Everybody Has a Story: Impromptu trip to China becomes a great adventure

Featuring "the very model of a modern major general"

By Nancy Gaston, Salmon Creek
Published: July 26, 2017, 5:58am

We hadn’t planned to go to China — but then we saw this ad in the Sunday Columbian. A tour scheduled to depart from Portland in three weeks hadn’t filled up, and the discounted prices were irresistible. So we booked the trip, adding a week’s cruise in the Yangtze River Gorge — one of the last before completion of the dam that was to flood the gorge. With expedited visas, we left on our adventure without much time to reconsider.

And for two weeks, everything exceeded expectations. We reveled in all the usual Chinese tourist experiences — climbing the Great Wall, touring the Forbidden Palace, gazing in awe at the terra cotta warriors, exploring museums. The guide was excellent, the scenery magnificent, and as we mastered the art of dining with chopsticks, Western cutlery seemed almost primitive by comparison.

But the greatest adventure awaited. We were the only ones who’d booked the additional cruise. The guide assured us that a representative of the steamship line would meet us at the airport when everyone else boarded fights home. Nobody showed up as we stood there forlornly with our vouchers, our luggage and airline tickets that wouldn’t be good until a week hence.

“No problem!” said our guide, booking a taxi and prepaying our fare to the river port. “The ship sails tonight, and you should be there in plenty of time.”

The cab drove us through a bewildering maze of narrow streets before stopping on the edge of a dark road at the top of steep riverbank.

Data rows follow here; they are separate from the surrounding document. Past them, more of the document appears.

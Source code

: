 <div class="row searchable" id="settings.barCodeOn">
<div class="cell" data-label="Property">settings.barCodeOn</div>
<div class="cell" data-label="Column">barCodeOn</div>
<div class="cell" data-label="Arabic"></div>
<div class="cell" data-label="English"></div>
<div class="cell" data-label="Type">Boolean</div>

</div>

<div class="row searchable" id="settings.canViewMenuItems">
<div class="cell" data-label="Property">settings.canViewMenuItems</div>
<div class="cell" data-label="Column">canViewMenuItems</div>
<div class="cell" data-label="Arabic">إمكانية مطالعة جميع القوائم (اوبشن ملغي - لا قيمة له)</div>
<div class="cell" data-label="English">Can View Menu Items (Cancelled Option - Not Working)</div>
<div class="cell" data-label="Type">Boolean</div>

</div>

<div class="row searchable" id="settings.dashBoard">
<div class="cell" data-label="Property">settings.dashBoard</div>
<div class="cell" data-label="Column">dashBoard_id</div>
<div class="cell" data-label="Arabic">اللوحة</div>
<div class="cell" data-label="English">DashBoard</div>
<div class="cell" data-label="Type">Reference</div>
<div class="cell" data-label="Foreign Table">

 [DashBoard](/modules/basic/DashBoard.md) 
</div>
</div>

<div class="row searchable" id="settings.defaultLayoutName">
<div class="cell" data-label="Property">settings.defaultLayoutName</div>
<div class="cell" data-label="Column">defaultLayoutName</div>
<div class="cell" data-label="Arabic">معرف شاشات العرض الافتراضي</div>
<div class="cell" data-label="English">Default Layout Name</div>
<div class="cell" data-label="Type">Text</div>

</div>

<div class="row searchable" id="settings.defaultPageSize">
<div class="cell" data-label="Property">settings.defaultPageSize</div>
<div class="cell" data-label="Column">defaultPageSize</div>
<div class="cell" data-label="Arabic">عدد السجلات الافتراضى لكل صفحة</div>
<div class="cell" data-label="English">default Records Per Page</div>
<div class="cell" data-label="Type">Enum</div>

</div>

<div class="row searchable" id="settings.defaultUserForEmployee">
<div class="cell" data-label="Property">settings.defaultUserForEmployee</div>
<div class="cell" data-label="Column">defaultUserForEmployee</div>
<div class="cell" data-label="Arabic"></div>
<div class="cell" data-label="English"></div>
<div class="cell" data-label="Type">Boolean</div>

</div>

He pointed down at the distant docks, indicated our ship, unloaded our bags and sped off. The bank was paved with bricks, but had no path or steps, so we grabbed our suitcases and started scrambling and sliding. When the wheeled bags were behind us, they threatened to run us over, but in front of us, they dragged us down the bank at alarming speed.

Finally we stumbled onto a narrow street that provided access to the docks. Our driver either had been unaware of it or had declined to take it. Perhaps the guide hadn’t tipped him — we’ll never know. But the gangplank was still down; we had made it!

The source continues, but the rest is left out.